Mark E. Eaton (born January 24, 1957, in Inglewood, California) is a retired American professional basketball player who was a member of the NBA's Utah Jazz from 1982 to 1994. He was famous for his giant frame (7-foot-4, 290 pounds) and his strong defense.
Eaton transferred to University of California, Los Angeles (UCLA) in 1980, but did not see much action in his two seasons with the Bruins. In his senior season, he played just 42 total minutes, averaging 1.3 points and 2.0 rebounds in 11 games.
Eaton continued to improve in his second season with the Jazz. In 82 games, he grabbed a team-leading 595 rebounds and blocked 351 shots (breaking his own franchise record). His 4.28 blocks per game led the NBA, well ahead of Rollins (who finished second with 3.60 blocks per game). Eaton's strong defense helped the Jazz make their first-ever playoff appearance.
During Eaton's third season (1984-85), he blocked 456 shots, shattering the NBA record for most blocked shots in a single season (Elmore Smith blocked 393 shots for the Los Angeles Lakers in the 1973-74 season). Eaton averaged 5.56 blocks per game, leading the league by a wide margin (Houston's Hakeem Olajuwon finished second with 2.68 blocks per game). In addition, Eaton averaged 11.3 rebounds per game, ranking fifth in the league in that category. For his efforts, he was named to the NBA All-Defensive First Team and was honored as the NBA's Defensive Player of the Year.
Although he was not a significant offensive contributor, the Jazz relied heavily on Eaton for his shot-blocking, rebounding abilities, and occasional "tippy toe" dunks. With the emergence of superstars Karl Malone and John Stockton, the Jazz became one of the best teams in the NBA. Eaton's stifling defense was a major factor in Utah's success. He continued to rank among NBA leaders in blocked shots, leading the league in 1986-87 and 1987-88. In 1988-89, he averaged 10.3 rebounds per game (seventh in the NBA) and 3.84 blocks per game. He was named NBA Defensive Player of the Year for the second time in his career, and was also named to the NBA All-Defensive First Team (for the third time in his career). In addition, he was chosen to play in the 1989 NBA All-Star Game, joining teammates Malone and Stockton on the Western Conference team.

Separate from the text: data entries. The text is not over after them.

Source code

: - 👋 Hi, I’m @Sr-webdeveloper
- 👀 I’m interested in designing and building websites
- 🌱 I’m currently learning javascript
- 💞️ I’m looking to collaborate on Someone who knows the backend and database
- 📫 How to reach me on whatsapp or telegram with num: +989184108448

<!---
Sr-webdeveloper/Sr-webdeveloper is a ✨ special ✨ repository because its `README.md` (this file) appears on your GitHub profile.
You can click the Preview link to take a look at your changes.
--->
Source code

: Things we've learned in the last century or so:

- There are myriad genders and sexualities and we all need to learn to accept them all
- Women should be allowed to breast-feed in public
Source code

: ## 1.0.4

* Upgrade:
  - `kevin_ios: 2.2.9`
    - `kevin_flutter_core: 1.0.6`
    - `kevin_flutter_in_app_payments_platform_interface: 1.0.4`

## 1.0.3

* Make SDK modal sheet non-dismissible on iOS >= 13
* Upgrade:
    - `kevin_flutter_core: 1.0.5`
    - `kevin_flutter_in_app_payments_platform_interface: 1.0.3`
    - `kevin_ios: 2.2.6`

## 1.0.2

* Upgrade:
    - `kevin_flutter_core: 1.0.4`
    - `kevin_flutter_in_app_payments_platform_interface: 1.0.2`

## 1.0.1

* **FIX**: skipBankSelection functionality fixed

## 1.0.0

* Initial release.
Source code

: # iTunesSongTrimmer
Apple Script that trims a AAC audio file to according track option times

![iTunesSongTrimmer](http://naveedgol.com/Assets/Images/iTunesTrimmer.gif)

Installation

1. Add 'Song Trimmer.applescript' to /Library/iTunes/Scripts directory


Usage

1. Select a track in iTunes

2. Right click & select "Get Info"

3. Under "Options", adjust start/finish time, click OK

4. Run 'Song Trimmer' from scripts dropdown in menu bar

In his last few seasons with the Jazz, Eaton was slowed by knee and back injuries. He remained an imposing defensive presence, but his rebounding and shot-blocking abilities slowly declined. In his last season (1992-93), he played in only 64 games, averaging just 17.3 minutes per game.
To honor his contributions to the team, the Utah Jazz retired Eaton's jersey number 53 during the 1995-96 regular season.
He founded and served as chairman of the Mark Eaton Standing Tall for Youth organization, which provided sports and outdoor activities for at-risk children in Utah. He is a motivational speaker.